True enough. And it’s also true enough that after 2004, the Opposition could very well have blocked any attempt to implement Kyoto. However, that would have depended on both the NDP and the BQ siding with the Tories on that issue — and given the progressive instincts of those two parties, such an alignment seems unlikely.
Moreover, from 1997 (when Canada actually signed Kyoto) to 2004, the Liberals had a majority government. As fiscally irresponsible as such a move would have been, the Chrétien government could have easily implemented laws to bring Canada into line with Kyoto. It didn’t – and with every year of inaction on the file, the targets became more and more difficult to reach, until by the time the Tories came to power the probability of meeting them was pretty much a standing joke.
Certainly, Ms. Duncan may have reason to condemn today’s decision: it’s her job after all. And she bears no personal blame for the Liberals failing to implement Kyoto, since she didn’t get into politics until three years ago. But to say the federal Liberals aren’t to blame for failing to meet Kyoto’s targets is to deny recorded history, and that bout of rhetorical silliness earns her the nomination.
What a never-ending source of entertainment–listening to Liberals try to spin the un-spinnable.
The inevitable result, after years and years of introducing incoherent, disconnected from reality, purely political policies, is that otherwise intelligent people like Duncan end up sounding like complete idiots in trying to defend those policies.
Before the internet, Liberals were hardly challenged on their nonsense, certainly not by our mediocre parliamentary press gallery. And we can all thank Chretien’s old preferred president, Al Gore, for inventing it !
Ms. Duncan is using an old tried-and-true Liberal tactic, called “LYING”, accompanied by blaming others for their action or inaction on any particular issue.

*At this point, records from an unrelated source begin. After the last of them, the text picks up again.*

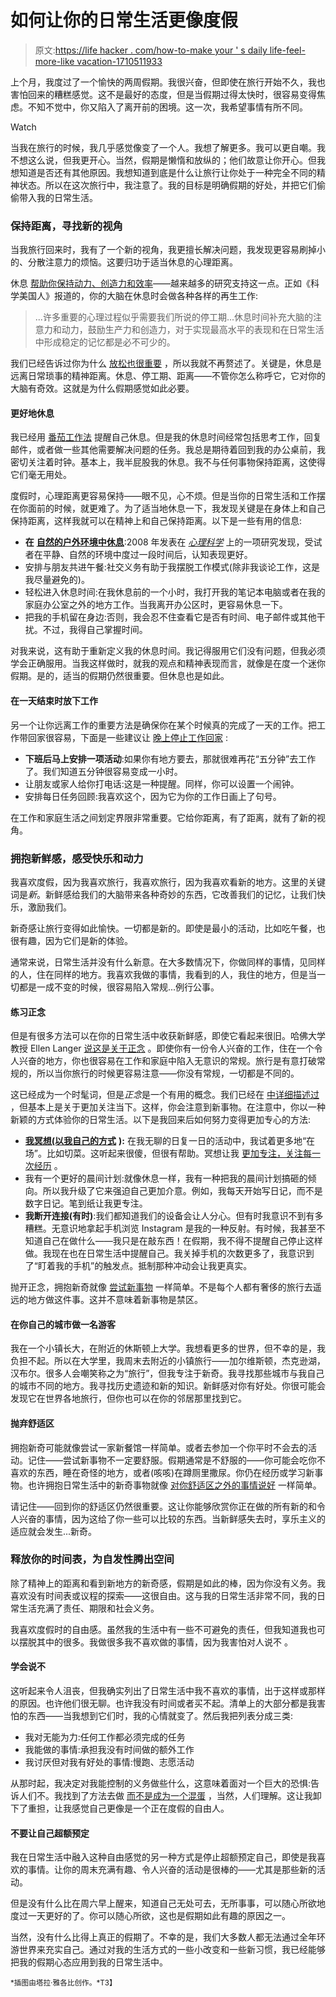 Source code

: # 如何让你的日常生活更像度假

> 原文:[https://life hacker . com/how-to-make your ' s daily life-feel-more-like vacation-1710511933](https://lifehacker.com/how-to-make-your-everyday-life-feel-more-like-vacation-1710511933)

上个月，我度过了一个愉快的两周假期。我很兴奋，但即使在旅行开始不久，我也害怕回来的糟糕感觉。这不是最好的态度，但是当假期过得太快时，很容易变得焦虑。不知不觉中，你又陷入了离开前的困境。这一次，我希望事情有所不同。

Watch

当我在旅行的时候，我几乎感觉像变了一个人。我想了解更多。我可以更自嘲。我不想这么说，但我更开心。当然，假期是懒惰和放纵的；他们故意让你开心。但我想知道是否还有其他原因。我想知道到底是什么让旅行让你处于一种完全不同的精神状态。所以在这次旅行中，我注意了。我的目标是明确假期的好处，并把它们偷偷带入我的日常生活。

### 保持距离，寻找新的视角

当我旅行回来时，我有了一个新的视角，我更擅长解决问题，我发现更容易刷掉小的、分散注意力的烦恼。这要归功于适当休息的心理距离。

休息 [帮助你保持动力、创造力和效率](http://lifehacker.com/learn-to-take-real-breaks-to-stay-motivated-and-creat-5860787#_ga=1.129289996.1268082208.1431441811)——越来越多的研究支持这一点。正如《科学美国人》报道的，你的大脑在休息时会做各种各样的再生工作:

> ...许多重要的心理过程似乎需要我们所说的停工期...休息时间补充大脑的注意力和动力，鼓励生产力和创造力，对于实现最高水平的表现和在日常生活中形成稳定的记忆都是必不可少的。

我们已经告诉过你为什么 [放松也很重要](https://lifehacker.com/why-relaxation-is-the-key-to-productivity-5983314) ，所以我就不再赘述了。关键是，休息是远离日常琐事的精神距离。休息、停工期、距离——不管你怎么称呼它，它对你的大脑有奇效。这就是为什么假期感觉如此必要。

#### 更好地休息

我已经用 [番茄工作法](http://lifehacker.com/productivity-101-a-primer-to-the-pomodoro-technique-1598992730) 提醒自己休息。但是我的休息时间经常包括思考工作，回复邮件，或者做一些其他需要解决问题的任务。我总是期待着回到我的办公桌前，我密切关注着时钟。基本上，我半屁股我的休息。我不与任何事物保持距离，这使得它们毫无用处。

度假时，心理距离更容易保持——眼不见，心不烦。但是当你的日常生活和工作摆在你面前的时候，就更难了。为了适当地休息一下，我发现关键是在身体上和自己保持距离，这样我就可以在精神上和自己保持距离。以下是一些有用的信息:

*   **在** [**自然的户外环境中休息**](http://lifehacker.com/surround-yourself-with-nature-to-boost-your-productivit-5876390):2008 年发表在 [*心理科学*](http://pss.sagepub.com/content/19/12/1207.abstract) 上的一项研究发现，受试者在平静、自然的环境中度过一段时间后，认知表现更好。
*   安排与朋友共进午餐:社交义务有助于我摆脱工作模式(除非我谈论工作，这是我尽量避免的)。
*   轻松进入休息时间:在我休息前的一个小时，我打开我的笔记本电脑或者在我的家庭办公室之外的地方工作。当我离开办公区时，更容易休息一下。
*   把我的手机留在身边:否则，我会忍不住查看它是否有时间、电子邮件或其他干扰。不过，我得自己掌握时间。

对我来说，这有助于重新定义我的休息时间。我记得服用它们没有问题，但我必须学会正确服用。当我这样做时，就我的观点和精神表现而言，就像是在度一个迷你假期。是的，适当的假期仍然很重要。但休息也是如此。

#### 在一天结束时放下工作

另一个让你远离工作的重要方法是确保你在某个时候真的完成了一天的工作。把工作带回家很容易，下面是一些建议让 [晚上停止工作回家](http://lifehacker.com/how-to-stop-working-and-go-home-at-night-5832503) :

*   **下班后马上安排一项活动**:如果你有地方要去，那就很难再花“五分钟”去工作了。我们知道五分钟很容易变成一小时。
*   让朋友或家人给你打电话:这是一种提醒。同样，你可以设置一个闹钟。
*   安排每日任务回顾:我喜欢这个，因为它为你的工作日画上了句号。

在工作和家庭生活之间划定界限非常重要。它给你距离，有了距离，就有了新的视角。

### 拥抱新鲜感，感受快乐和动力

我喜欢度假，因为我喜欢旅行，我喜欢旅行，因为我喜欢看新的地方。这里的关键词是*新*。新鲜感给我们的大脑带来各种奇妙的东西，它改善我们的记忆，让我们快乐，激励我们。

新奇感让旅行变得如此愉快。一切都是新的。即使是最小的活动，比如吃午餐，也很有趣，因为它们是新的体验。

通常来说，日常生活并没有什么新意。在大多数情况下，你做同样的事情，见同样的人，住在同样的地方。我喜欢我做的事情，我看到的人，我住的地方，但是当一切都是一成不变的时候，很容易陷入常规...例行公事。

#### 练习正念

但是有很多方法可以在你的日常生活中收获新鲜感，即使它看起来很旧。哈佛大学教授 Ellen Langer [说这是关于正念](http://www.amazon.com/Mindfulness-Merloyd-Lawrence-Ellen-Langer/dp/0201523418/ref=sr_1_9?asc_campaign=InlineText&asc_refurl=https://lifehacker.com/how-to-make-your-everyday-life-feel-more-like-vacation-1710511933&asc_source=&ie=UTF8&keywords=mindfulness&qid=1389815991&rawdata=[r|http://www.google.com/url?q=http%3A%2F%2Flifehacker.com%2Fwhat-is-mindfulness-and-why-is-everyone-talking-abo-1502693174&sa=D&sntz=1&usg=AFQjCNEVFsMXHocu6L1t3OOKXdDaWpzoNQ[t|link[p|1502693174[a|0201523418[au|5716558504134073306&s=books&sr=1-9&tag=kinjalifehackerlink-20) 。即使你有一份令人兴奋的工作，住在一个令人兴奋的地方，你也很容易在工作和家庭中陷入无意识的常规。旅行是有意打破常规的，所以当你旅行的时候更容易注意——你没有常规，一切都是不同的。

这已经成为一个时髦词，但是*正念*是一个有用的概念。我们已经在 [中详细描述过](http://lifehacker.com/what-is-mindfulness-and-why-is-everyone-talking-abo-1502693174) ，但基本上是关于更加关注当下。这样，你会注意到新事物。在注意中，你以一种新颖的方式体验你的日常生活。以下是我回来后如何努力变得更加专心的方法:

*   [**我冥想(以我自己的方式**](http://lifehacker.com/meditate-without-sitting-still-turn-everyday-actions-i-908843257) **):** 在我无聊的日复一日的活动中，我试着更多地“在场”。比如切菜。这听起来很傻，但很有帮助。冥想让我 [更加专注，关注每一次经历](http://lifehacker.com/a-guide-to-meditation-for-the-rest-of-us-5591576) 。
*   我有一个更好的晨间计划:就像休息一样，我有一种把我的晨间计划搞砸的倾向。所以我升级了它来强迫自己更加介意。例如，我每天开始写日记，而不是数字日记。笔到纸让我更专注。
*   **我断开连接(有时)**:我们都知道我们的设备会让人分心。但有时我意识不到有多糟糕。无意识地拿起手机浏览 Instagram 是我的一种反射。有时候，我甚至不知道自己在做什么——我只是在敲东西！在假期，我不得不提醒自己停止这样做。我现在也在日常生活中提醒自己。我关掉手机的次数更多了，我意识到了“盯着我的手机”的触发点。抵制那种冲动会让我更真实。

抛开正念，拥抱新奇就像 [尝试新事物](https://lifehacker.com/the-science-of-breaking-out-of-your-comfort-zone-and-w-656426705) 一样简单。不是每个人都有奢侈的旅行去遥远的地方做这件事。这并不意味着新事物是禁区。

#### 在你自己的城市做一名游客

我在一个小镇长大，在附近的休斯顿上大学。我想看更多的世界，但不幸的是，我负担不起。所以在大学里，我周末去附近的小镇旅行——加尔维斯顿，杰克逊湖，汉布尔。很多人会嘲笑称之为“旅行”，但我专注于新奇。我寻找那些城市与我自己的城市不同的地方。我寻找历史遗迹和新的知识。新鲜感对你有好处。你很可能会发现它在世界各地旅行，但你也可以在你的邻居那里找到它。

#### 抛弃舒适区

拥抱新奇可能就像尝试一家新餐馆一样简单。或者去参加一个你平时不会去的活动。记住——尝试新事物不一定要舒服。假期通常是不舒服的——你可能会吃你不喜欢的东西，睡在奇怪的地方，或者(咳咳)在蹲厕里撒尿。你仍在经历或学习新事物。也许拥抱日常生活中的新奇事物就像 [对你舒适区之外的事情说好](https://lifehacker.com/how-i-broke-out-of-my-social-comfort-zone-by-saying-yes-1707305772) 一样简单。

请记住——回到你的舒适区仍然很重要。这让你能够欣赏你正在做的所有新的和令人兴奋的事情，因为这给了你一些可以比较的东西。当新鲜感失去时，享乐主义的适应就会发生...新奇。

### **释放你的时间表，为自发性腾出空间**

除了精神上的距离和看到新地方的新奇感，假期是如此的棒，因为你没有义务。我喜欢没有时间表或议程的探索——这很自由。这与我的日常生活非常不同，我的日常生活充满了责任、期限和社会义务。

我喜欢度假时的自由感。虽然我的生活中有一些不可避免的责任，但我知道我也可以摆脱其中的很多。我做很多我不喜欢做的事情，因为我害怕对人说不 。

#### 学会说不

这听起来令人沮丧，但我确实列出了日常生活中我不喜欢的事情，出于这样或那样的原因。也许他们很无聊。也许我没有时间或者买不起。清单上的大部分都是我害怕的东西——当我想到它们时，我的心情就变了。然后我把列表分成三类:

*   我对无能为力:任何工作都必须完成的任务
*   我能做的事情:承担我没有时间做的额外工作
*   我讨厌但对我有好处的事情:慢跑、志愿活动

从那时起，我决定对我能控制的义务做些什么，这意味着面对一个巨大的恐惧:告诉人们不。我找到了方法去做 [而不是成为一个混蛋](https://lifehacker.com/how-to-say-no-without-being-an-asshole-5875337) ，当然，人们理解。这让我卸下了重担，让我感觉自己更像是一个正在度假的自由人。

#### 不要让自己超额预定

我在日常生活中融入这种自由感觉的另一种方式是停止超额预定自己，即使是我喜欢的事情。让你的周末充满有趣、令人兴奋的活动是很棒的——尤其是那些新的活动。

但是没有什么比在周六早上醒来，知道自己无处可去，无所事事，可以随心所欲地度过一天更好的了。你可以随心所欲，这也是假期如此有趣的原因之一。

当然，没有什么比得上真正的假期了。不幸的是，我们大多数人都无法通过全年环游世界来充实自己。通过对我的生活方式的一些小改变和一些新习惯，我已经能够把我的假期心态应用到我的日常生活中。

<small>*插图由塔拉·雅各比创作。*T3】</small>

She knows very well that the sector of the public that counts, Liberals and Dippers, will swallow her every word without question. Now, in the minds of those Lib/Dips, the whole fault with Chretien’s inaction on Kyoto, was on the Conservatives.
Liberals and Dippers have been told what and how to think, by their Leaders, for many years, and few ever question the Party’s line today, even if it’s a 180 degree turn from yesterday’s Party line.
It’s “Groupthink”, and they very much have bought into that.